On the contrary, the Haggada in no way criticizes his theology. He is critiqued only for excluding himself from the Jewish community: “Since he excluded himself from the community, he engaged in heresy.” The Haggada reinterprets “heresy,” in order to deliberately raise the bar for exclusion, and lower the bar for inclusion: A Jew who excludes himself from the Jewish experience is a heretic. It follows that a Jew who includes himself in the Jewish experience – and by participating in the Seder s/he is including himself – is not a heretic. The Haggada has subtly but deliberately removed the “heretic” label from the non-believing Jew, as long as s/he participates in the Seder.
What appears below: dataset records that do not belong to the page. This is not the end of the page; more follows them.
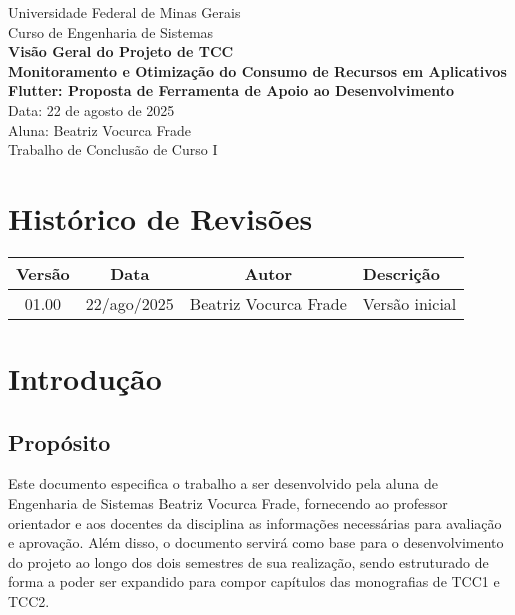 \documentclass[12pt,a4paper]{article}
\begin{document}
\begin{center}
\Large
Universidade Federal de Minas Gerais \\
Curso de Engenharia de Sistemas \\[3cm]

\textbf{\LARGE Visão Geral do Projeto de TCC} \\[1cm]

\textbf{Monitoramento e Otimização do Consumo de Recursos em Aplicativos Flutter: Proposta de Ferramenta de Apoio ao Desenvolvimento} \\[4cm]

Data: 22 de agosto de 2025 \\[4cm]

Aluna: Beatriz Vocurca Frade \\[3cm]

Trabalho de Conclusão de Curso I
\end{center}

\newpage

\section*{Histórico de Revisões}

\begin{longtable}{|c|c|c|p{7cm}|}
\hline
\textbf{Versão} & \textbf{Data} & \textbf{Autor} & \textbf{Descrição} \\ \hline
01.00 & 22/ago/2025 & Beatriz Vocurca Frade & Versão inicial \\ \hline
\end{longtable}

\newpage

\tableofcontents
\newpage

\section{Introdução}

\subsection{Propósito}
Este documento especifica o trabalho a ser desenvolvido pela aluna de Engenharia de Sistemas Beatriz Vocurca Frade, fornecendo ao professor orientador e aos docentes da disciplina as informações necessárias para avaliação e aprovação. Além disso, o documento servirá como base para o desenvolvimento do projeto ao longo dos dois semestres de sua realização, sendo estruturado de forma a poder ser expandido para compor capítulos das monografias de TCC1 e TCC2.
\end{document}
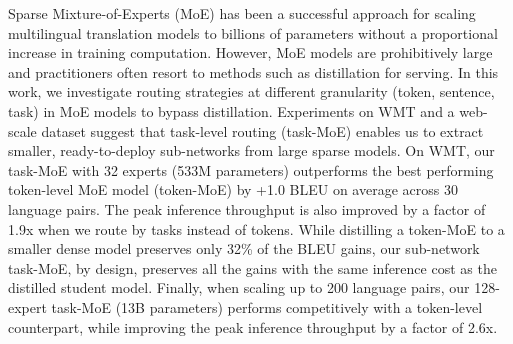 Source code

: Sparse Mixture-of-Experts (MoE) has been a successful approach for scaling multilingual translation models to billions of parameters without a proportional increase in training computation. However, MoE models are prohibitively large and practitioners often resort to methods such as distillation for serving. In this work, we investigate routing strategies at different granularity (token, sentence, task) in MoE models to bypass distillation. Experiments on WMT and a web-scale dataset suggest that task-level routing (task-MoE) enables us to extract smaller, ready-to-deploy sub-networks from large sparse models. On WMT, our task-MoE with 32 experts (533M parameters) outperforms the best performing token-level MoE model (token-MoE) by +1.0 BLEU on average across 30 language pairs. The peak inference throughput is also improved by a factor of 1.9x when we route by tasks instead of tokens. While distilling a token-MoE to a smaller dense model preserves only 32\% of the BLEU gains, our sub-network task-MoE, by design, preserves all the gains with the same inference cost as the distilled student model. Finally, when scaling up to 200 language pairs, our 128-expert task-MoE (13B parameters) performs competitively with a token-level counterpart, while improving the peak inference throughput by a factor of 2.6x.
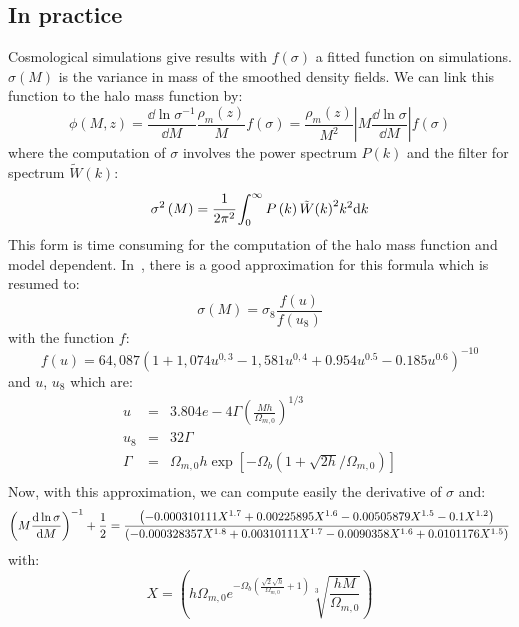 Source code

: \subsection{In practice}
%
Cosmological simulations give results with $f\left(\sigma\right)$ a fitted function on
simulations. $\sigma\left({M}\right)$ is the variance in mass of the smoothed density
fields. We can link this function to the halo mass function by:
%
\begin{equation}
    \phi\left({M,z}\right)=\frac{\dd\ln{\sigma^{-1}}}{\dd{M}}\frac{\rho_m\left({z}\right)}{M}{f\left(\sigma\right)}=\frac{\rho_m\left({z}\right)}{M^2}\left|{{M}\frac{\dd\ln\sigma}{\dd{M}}}\right|{f\left(\sigma\right)}
\end{equation}
%
where the computation of $\sigma$ involves the power spectrum $P\left({k}\right)$ and
the filter for spectrum $\tilde{W}\left({k}\right)$:
%
\begin{equation}
    \sigma^2\left({M}\right) =
    \cfrac{1}{2\pi^2}\int_0^\infty{P\left({k}\right)
    \tilde{W}{\left({k}\right)}^2{k^2}{\rm{d}}{k}}
\end{equation}
%
This form is time consuming for the computation of the halo mass function and
model dependent. In~\cite{vandenBosch+02}, there is a good approximation
for this formula which is resumed to:
%
\begin{equation}
    \sigma(M)=\sigma_8\frac{f(u)}{f(u_8)}
\end{equation}
%
with the function $f$:
%
\begin{equation}
    f(u)=64,087{(1+1,074{u^{0,3}}-1,581{u^{0,4}}+0.954{u^{0.5}}-0.185{u^{0.6}})}^{-10}
\end{equation}
%
and $u$, $u_8$ which are:
%
\begin{eqnarray}
    u&=&3.804e-4\Gamma{\left(\frac{Mh}{\Omega_{m,0}}\right)}^{1/3}\nonumber\\
    u_8&=&32\Gamma\nonumber\\
    \Gamma&=&\Omega_{m,0}h\exp\left[{-\Omega_b(1+\sqrt{2h}/\Omega_{m,0})}\right]\nonumber\\
\end{eqnarray}
%
Now, with this approximation, we can compute easily the derivative of $\sigma$
and:
\begin{equation}
    {\left({{M}\frac{{\rm{d}}\ln\sigma}{{\rm{d}}{M}}}\right)}^{-1}+\frac{1}{2} =
    \frac{\left(-0.000310111 X^{1.7}+0.00225895 X^{1.6}-0.00505879 X^{1.5}-0.1 X^{1.2}\right)}{\left(-0.000328357 X^{1.8}+0.00310111 X^{1.7}-0.0090358 X^{1.6}+0.0101176 X^{1.5}\right)}
\end{equation}
%
with:
%
%
\begin{equation}
    X=\left(h \Omega _{m,0} e^{-\Omega _b \left(\frac{\sqrt{2} \sqrt{h}}{\Omega _{m,0}}+1\right)} \sqrt[3]{\frac{h M}{\Omega _{m,0}}}\right)
\end{equation}
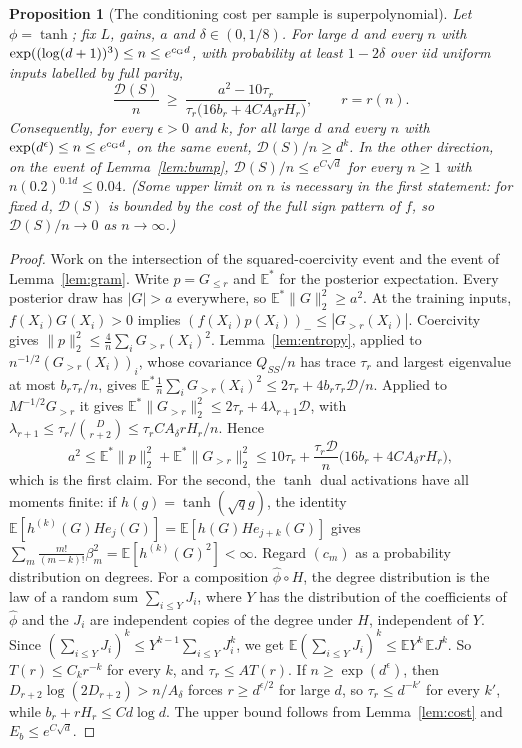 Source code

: \documentclass[11pt]{article}
\newtheorem{proposition}[theorem]{Proposition}
\theoremstyle{definition}\newtheorem{assumption}[theorem]{Assumption}
\theoremstyle{remark}\newtheorem{remark}[theorem]{Remark}
\newcommand{\E}{\mathbb E}
\begin{document}
\begin{proposition}[The conditioning cost per sample is superpolynomial]
\label{prop:obstruction}
Let $\phi=\tanh$; fix $L$, gains, $a$ and $\delta\in(0,1/8)$. For large $d$
and every $n$ with $\exp((\log(d+1))^3)\le n\le e^{c_{\rm G}d}$, with probability
at least $1-2\delta$ over iid uniform inputs labelled by full parity,
\[
 \frac{\mathcal D(S)}n\ \ge\ \frac{a^2-10\tau_r}
 {\tau_r\bigl(16b_r+4CA_\delta rH_r\bigr)} ,\qquad r=r(n).
\]
Consequently, for every $\epsilon>0$ and $k$, for all large $d$ and every
$n$ with $\exp(d^\epsilon)\le n\le e^{c_{\rm G}d}$, on the same event,
$\mathcal D(S)/n\ge d^k$. In the other direction, on the event of
Lemma~\ref{lem:bump}, $\mathcal D(S)/n\le e^{C\sqrt d}$ for every $n\ge1$ with $n(0.2)^{0.1d}\le0.04$.
(Some upper limit on $n$ is necessary in the first statement: for fixed $d$,
$\mathcal D(S)$ is bounded by the cost of the full sign pattern of $f$, so
$\mathcal D(S)/n\to0$ as $n\to\infty$.)
\end{proposition}
\begin{proof}
Work on the intersection of the squared-coercivity event and the event of
Lemma~\ref{lem:gram}. Write $p=G_{\le r}$ and $\E^*$ for the posterior
expectation. Every posterior draw has $|G|>a$ everywhere, so
$\E^*\|G\|_2^2\ge a^2$. At the training inputs, $f(X_i)G(X_i)>0$ implies
$(f(X_i)p(X_i))_-\le|G_{>r}(X_i)|$. Coercivity gives
$\|p\|_2^2\le\frac4n\sum_iG_{>r}(X_i)^2$. Lemma~\ref{lem:entropy}, applied
to $n^{-1/2}(G_{>r}(X_i))_i$, whose covariance $Q_{SS}/n$ has trace
$\tau_r$ and largest eigenvalue at most $b_r\tau_r/n$, gives
$\E^*\frac1n\sum_iG_{>r}(X_i)^2\le2\tau_r+4b_r\tau_r\mathcal D/n$.
Applied to $M^{-1/2}G_{>r}$ it gives
$\E^*\|G_{>r}\|_2^2\le2\tau_r+4\lambda_{r+1}\mathcal D$, with
$\lambda_{r+1}\le\tau_r/\binom D{r+2}\le\tau_rCA_\delta rH_r/n$. Hence
\[
 a^2\le\E^*\|p\|_2^2+\E^*\|G_{>r}\|_2^2
 \le10\tau_r+\frac{\tau_r\mathcal D}n\bigl(16b_r+4CA_\delta rH_r\bigr),
\]
which is the first claim. For the second, the $\tanh$ dual activations have
all moments finite: if $h(g)=\tanh(\sqrt qg)$, the identity
$\E[h^{(k)}(G)He_j(G)]=\E[h(G)He_{j+k}(G)]$ gives
$\sum_m\frac{m!}{(m-k)!}\beta_m^2=\E[h^{(k)}(G)^2]<\infty$. Regard $(c_m)$ as a probability distribution on degrees. For a
composition $\widehat\phi\circ H$, the degree distribution is the law of
a random sum $\sum_{i\le Y}J_i$, where $Y$ has the distribution of the
coefficients of $\widehat\phi$ and the $J_i$ are independent copies of
the degree under $H$, independent of $Y$. Since
$(\sum_{i\le Y}J_i)^k\le Y^{k-1}\sum_{i\le Y}J_i^k$, we get
$\E(\sum_{i\le Y}J_i)^k\le\E Y^k\,\E J^k$. So
$T(r)\le C_kr^{-k}$ for every $k$, and $\tau_r\le AT(r)$. If
$n\ge\exp(d^\epsilon)$, then $D_{r+2}\log(2D_{r+2})>n/A_\delta$ forces
$r\ge d^{\epsilon/2}$ for large $d$, so $\tau_r\le d^{-k'}$ for every $k'$,
while $b_r+rH_r\le Cd\log d$. The upper bound follows from
Lemma~\ref{lem:cost} and $E_b\le e^{C\sqrt d}$.
\end{proof}
\end{document}
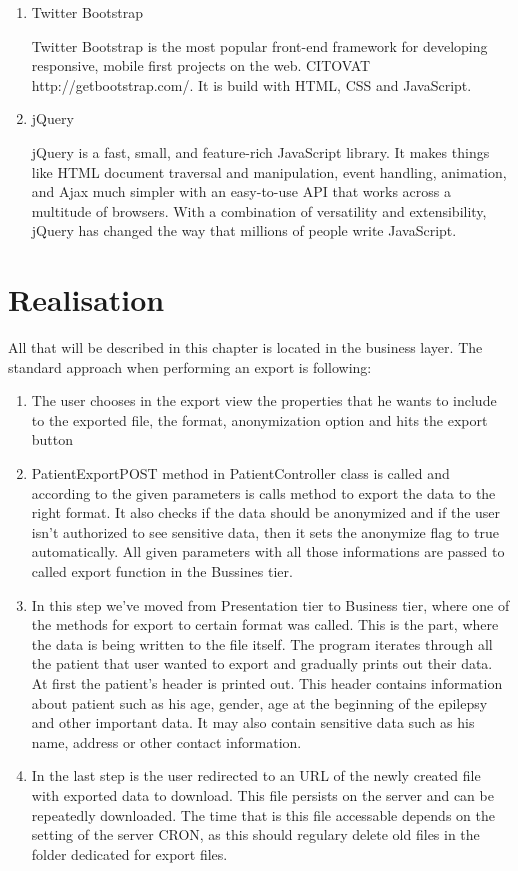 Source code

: \documentclass[thesis=B,english]{FITthesis}[2012/10/20]
\begin{document}
\begin{enumerate}
\item{Twitter Bootstrap}

Twitter Bootstrap is the most popular front-end framework for developing responsive, mobile first projects on the web. CITOVAT http://getbootstrap.com/. It is build with HTML, CSS and JavaScript.

\item{jQuery}

jQuery is a fast, small, and feature-rich JavaScript library. It makes things like HTML document traversal and manipulation, event handling, animation, and Ajax much simpler with an easy-to-use API that works across a multitude of browsers. With a combination of versatility and extensibility, jQuery has changed the way that millions of people write \cite{JJ92} JavaScript.
\end{enumerate}

\chapter{Realisation}
All that will be described in this chapter is located in the business layer. The standard approach when performing an export is following:

\begin{enumerate}
\item{ The user chooses in the export view the properties that he wants to include to the exported file, the format, anonymization option and hits the export button }
\item{ PatientExportPOST method in PatientController class is called and according to the given parameters is calls method to export the data to the right format. It also checks if the data should be anonymized and if the user isn't authorized to see sensitive data, then it sets the anonymize flag to true automatically. All given parameters with all those informations are passed to called export function in the Bussines tier.}
\item{ In this step we've moved from Presentation tier to Business tier, where one of the methods for export to certain format was called. This is the part, where the data is being written to the file itself. The program iterates through all the patient that user wanted to export and gradually prints out their data.}
At first the patient's header is printed out. This header contains information about patient such as his age, gender, age at the beginning of the epilepsy and other important data. It may also contain sensitive data such as his name, address or other contact information.
\item{ In the last step is the user redirected to an URL of the newly created file with exported data to download. This file persists on the server and can be repeatedly downloaded. The time that is this file accessable depends on the setting of the server CRON, as this should regulary delete old files in the folder dedicated for export files.}

\end{enumerate}
\end{document}
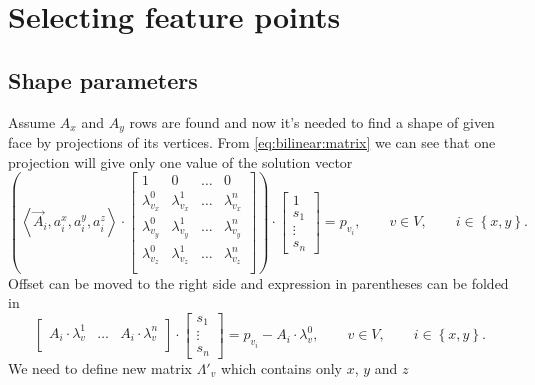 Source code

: \section{Selecting feature points}

\subsection{Shape parameters}

Assume $A_x$ and $A_y$ rows are found
and now it's needed to find a shape of given face
by projections of its vertices.
From \eqref{eq:bilinear:matrix} we can see that one projection
will give only one value of the solution vector
\begin{equation*}
  \left(
    \left\langle \vec{A}_i, a_i^x, a_i^y, a_i^z \right\rangle
    \cdot \begin{bmatrix}
      1               & 0               & \dots & 0 \\
      \lambda^0_{v_x} & \lambda^1_{v_x} & \dots & \lambda^n_{v_x} \\
      \lambda^0_{v_y} & \lambda^1_{v_y} & \dots & \lambda^n_{v_y} \\
      \lambda^0_{v_z} & \lambda^1_{v_z} & \dots & \lambda^n_{v_z} \\
    \end{bmatrix}
  \right)
  \cdot \begin{bmatrix}
    1 \\
    s_1 \\
    \vdots \\
    s_n
  \end{bmatrix}
  = p_{v_i},
  \qquad v \in V,
  \qquad i \in \left\{ x, y \right\}.
\end{equation*}
Offset can be moved to the right side and
expression in parentheses can be folded in
\begin{equation}\label{eq:linear:shape:first}
  \begin{bmatrix}
    A_i \cdot \lambda^1_v & \dots & A_i \cdot \lambda^n_v \\
  \end{bmatrix}
  \cdot \begin{bmatrix}
    s_1 \\
    \vdots \\
    s_n
  \end{bmatrix}
  = p_{v_i} - A_i \cdot \lambda^0_v,
  \qquad v \in V,
  \qquad i \in \left\{ x, y \right\}.
\end{equation}
We need to define new matrix $\Lambda'_v$ which contains only $x$, $y$ and $z$
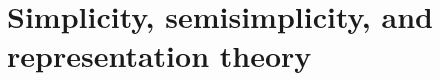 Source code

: \documentclass{amsart}[12pt]
\newcommand{\Z}{\mathbb{Z}}
\numberwithin{equation}{section}
\theoremstyle{plain} %
\newtheorem{lem}[equation]{Lemma}
\theoremstyle{definition}
\theoremstyle{remark}
\renewcommand{\sec}[1]{\section{#1}}
\begin{document}
\begin{comment}
	Let's say that $u = a_1 \otimes n_1 + \cdots + a_t \otimes n_t$. Consider the tensor product $B \otimes_R N$ as a quotient of the free abelian group with generating set consisting of elements of $B \times N$ by the submodule $Y$ with all the necessary relations we need to impose. This gives us a short exact sequence
	$$\xymatrix{0 \ar[r] & Y \ar[r] & F \ar[r]^-\pi & B \otimes_R N \ar[r] & 0.}$$
	The fact that $i(a_1) \otimes  n_1 + \cdots + i(a_t) \otimes n_t= 0$ means we can rewrite this element as $\pi(y)$ for some $y \in Y$. This element $y$ is a $\Z$-linear combination of elements of finitely many $(b,n) \in B \times N$. Let $m_1, \ldots, m_s$ be all the $N$-coordinates of those elements.

	Now we take $M$ to be the finitely generated submodule of $N$ generated by $n_1, \ldots, n_t$ and $m_1, \ldots, m_s$, and $v = a_1 \otimes n_1 + \cdots + a_t \otimes n_t \in A \otimes_R M$. Now
	$$(1_A \otimes j)(a_1 \otimes n_1 + \cdots + a_t \otimes n_t) = a_1 \otimes n_1 + \cdots + a_t \otimes n_t \in A \otimes_R N,$$
	and
	$$(i \otimes 1_M)(a_1 \otimes n_1 + \cdots + a_t \otimes n_t) = i(a_1) \otimes n_1 + \cdots + i(a_t) \otimes n_t = 0,$$ 
	as desired.
\end{proof}





The converse does over a PID.

\begin{lem}\label{pid flat iff torsion free}
	If $R$ is a principal ideal domain, an $R$-module $M$ is flat if and only if it is torsion free.
\end{lem}

\begin{proof}
	Suppose $M$ is a torsion free finitely generated $R$-module. The structure theorem for PIDs says that $M$ must be isomorphic to a direct sum of copies of cyclic modules. The cyclic module $R/I$ has torsion (all the elements are killed by $I$) unless $I = 0$. Therefore, $M$ must be isomorphic to a direct sum of copies of $R$, and thus free. Thus, $M$ is flat.
	
	Now let $M$ be any torsion free $R$-module. All of the finitely generated submodules of $R$ are also torsion free, and thus flat.
\end{proof}


\end{comment}


\sec{Simplicity, semisimplicity, and representation theory}
\end{document}
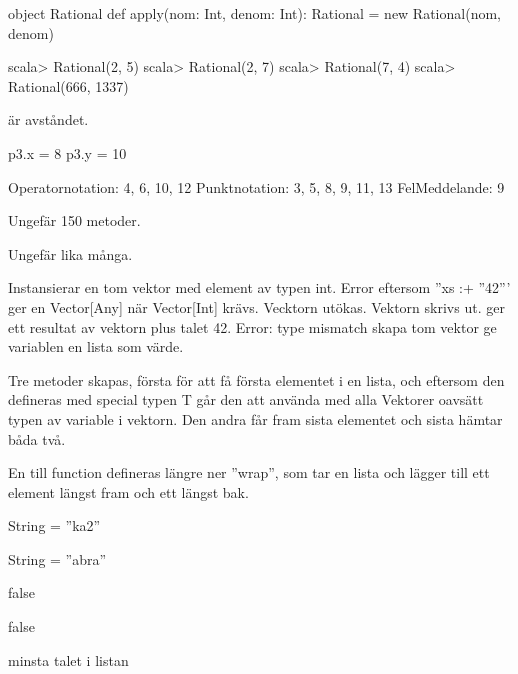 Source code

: \Subtask {}

\Subtask 
\begin{REPLnonum}
object Rational { 
def apply(nom: Int, denom: Int): Rational = new Rational(nom, denom)
}
\end{REPLnonum}

\Subtask 
\begin{REPL}
scala> Rational(2, 5)
scala> Rational(2, 7)
scala> Rational(7, 4)
scala> Rational(666, 1337)
\end{REPL}

\Task %
\Subtask {}

\Task %

 är avståndet.

\Subtask 
p3.x = 8
p3.y = 10

\Task %

\Subtask 
Operatornotation:	4, 6, 10, 12
Punktnotation:		3, 5, 8, 9, 11, 13
FelMeddelande:		9

\Task %

\Subtask  Ungefär 150 metoder.

\Subtask  Ungefär lika många.

\Task %

\Subtask 
Instansierar en tom vektor med element av typen int.
Error eftersom ''xs :+ ''42''' ger en Vector[Any] när Vector[Int] krävs.
Vecktorn utökas.
Vektorn skrivs ut.
ger ett resultat av vektorn plus talet 42.
Error: type mismatch
skapa tom vektor
ge variablen en lista som värde.

\Subtask 
Tre metoder skapas, första för att få första elementet i en lista, och eftersom den defineras med special typen T går den att använda med alla Vektorer oavsätt typen av variable i vektorn. Den andra får fram sista elementet och sista hämtar båda två.

En till function defineras längre ner ''wrap'', som tar en lista och lägger till ett element längst fram och ett längst bak.

\Task %

\Subtask  String = ''ka2''

\Subtask  String = ''abra''

\Subtask  false

\Subtask  false



\Subtask  minsta talet i listan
This trend toward inclusion continues several paragraphs later. A Jew who questions belief in God may wonder why s/he need be at the Seder. To respond to this, the Haggada does not begin its overview of “our” history with the Exodus from Egypt, but with the period when all Jews denied God’s existence, when the ancestors of all Jews were idolaters: “Across the river dwelled your ancient ancestors, Terah, the father of Abraham and of Nahor.”
As we connect to our historic ancestors, we do not connect only to the famous names from Abraham and onward, who worshiped God: We begin our history from Terah, the owner of the famous idol-shop, and affirm him as one of our ancestors.
The Haggada does not place Terah on a pedestal; it does not highlight him as the “ideal Jew.” But it recognizes him as one of the Jewish people’s ancestors, implicitly arguing that the non-believer is part of the chain of generations. The generations have moved from idolatry to worship of God, but we recognize that Terah is part of the chain, as is any non-believing Jew at the Seder.
The Haggada intentionally refrains from placing any single Jew on a pedestal. It deliberately omits the name of Moses, to emphasize a sense of equality: Passover is about all Jews, not about a single man, no matter how great he may have been.
And the Haggada continues by specifically mentioning Jews who do not pray as those whom God hears. It does this by reinterpreting the famous verse from Deuteronomy 26:7 – “We called out to the Lord the God of our ancestors, and God heard our voices and saw our oppression, work and pressure.” When did the Jews call out to God? In interpreting this event, the Haggada quotes Exodus 2:23 – “The king of Egypt died, and the Israelites sighed from the work, and they screamed, and their cries went up to God from the work.”
The verse from Exodus clearly does not say that the Jews prayed or called out to God. It only states that the Jews sighed and screamed. God heard their voices, without the Jews addressing him. But the Haggada nevertheless sees Exodus 2:23, which does not describe the Jews as praying, as substantiating the claim that “We called out to the Lord.” The Haggada here is making a subtle point: it was not really necessary for Jews to pray to God in order for Him to hear them. Or more accurately, perhaps, it is not necessary for Jews to pray to God in order for Him to hear us. God hears the voice of the Jew who does not pray to Him, who only sighs and expresses pain.
The Haggada walks a careful line in each of these passages. On the one hand, it includes in the Seder-community Jews who question God, Jews who question basic Jewish beliefs. And on the other, it affirms these beliefs. God exists, and God listens, and God saves. But to be included among those whom God cares about enough to save, it is not absolutely necessary to be a believer.
Shawn Zelig Aster is senior lecturer in Land of Israel Studies at Bar-Ilan University.